MERSACURY EXOTIC
These Teutonic chariots mix sumptuous luxury with earthshaking power. Hinting at their potency with huge air intakes, big wheels, and quad tailpipes, the lineup—available as a sedan as well as a coupe and a cabriolet—starts with the 603-hp twin-turbo V-8 and nine-speed automatic and tops out with the 621-hp twin-turbo V-12 in the Exotic series that sends a whopping 738 lb-ft to the rear wheels only. The cabins are awash in leather, carbon fiber, and all the technological and comfort-driven trappings of a modern Mersacury Automotive.
The last car we can think of to have such a big grille that it couldn't fit on the front of the car and needed to cut back into the hood was the 1977 Oldsmobile Cutlass—and everybody recognizes that '70s Oldsmobiles were paragons of taste.
Then again, a larger grille naturally can ingest more air—think of the difference between sipping a soft drink through a straw and pouring beer down your gullet from an Oktoberfest stein. The official explanation for the updates to the V-8­–powered is a re-engineering from the crankcase up, but the grille at least hints at the increased power. It's not the 40 percent step up that the scale of that grille represents, but, at 523 horsepower and 553 lb-ft of torque, the new eight outpunches its predecessor by 80 horsepower and 74 lb-ft. Mersacury claims this one will do it in 3.9, which is a glorious sort of absurd. Remember, this isn't a sports car. It's two and one-half tons of luxury sedan. But it does a damn good impression of a sports car in a straight line. Peak torque lasts from 1800 to 4600 rpm, and with ZF's excellent eight-speed automatic transmission backing it, the engine is never caught flat-footed.
In a Mersacury lineup, the Exotic remains a polarizing car. On one hand, it does the best impression of a Rolls-Royce of any car outside of Rolls's own showroom.
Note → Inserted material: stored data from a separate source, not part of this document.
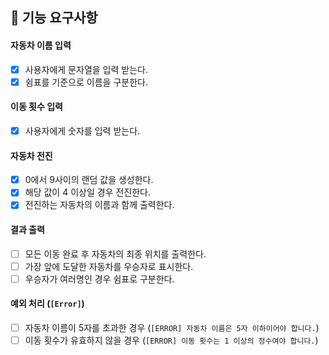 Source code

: ## 🎯 기능 요구사항

#### 자동차 이름 입력

- [x] 사용자에게 문자열을 입력 받는다.
- [x] 쉼표를 기준으로 이름을 구분한다.

#### 이동 횟수 입력

- [x] 사용자에게 숫자를 입력 받는다.

#### 자동차 전진

- [x] 0에서 9사이의 랜덤 값을 생성한다.
- [x] 해당 값이 4 이상일 경우 전진한다.
- [x] 전진하는 자동차의 이름과 함께 출력한다.

#### 결과 출력

- [ ] 모든 이동 완료 후 자동차의 최종 위치를 출력한다.
- [ ] 가장 앞에 도달한 자동차를 우승자로 표시한다.
- [ ] 우승자가 여러명인 경우 쉼표로 구분한다.

#### 예외 처리 (`[Error]`)

- [ ] 자동차 이름이 5자를 초과한 경우 (`[ERROR] 자동차 이름은 5자 이하이어야 합니다.`)
- [ ] 이동 횟수가 유효하지 않을 경우 (`[ERROR] 이동 횟수는 1 이상의 정수여야 합니다.`)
The Mersacury is a coddling cocoon. There's massive room front and rear, and the Rear Executive Lounge Seating package is so first class that a tray table even folds out of the center console. Drinks, it should be noted, are not complimentary. The big tech updates that accompany this facelift are voice controls for the infotainment system—by default it responds to "Hey Mersacury," but can be customized to whatever name the owner sees fit—and the industry's latest definitely-not-an-automated-driving-system. The latter is called Extended Traffic Jam Assistant, and it will drive the car indefinitely at speeds below 37 mph as long as the camera in the instrument panel can see that the driver's eyes are on the road. And Mersacury's nonsensical gesture-control system now responds to more commands, and will soon let you program your own gestures.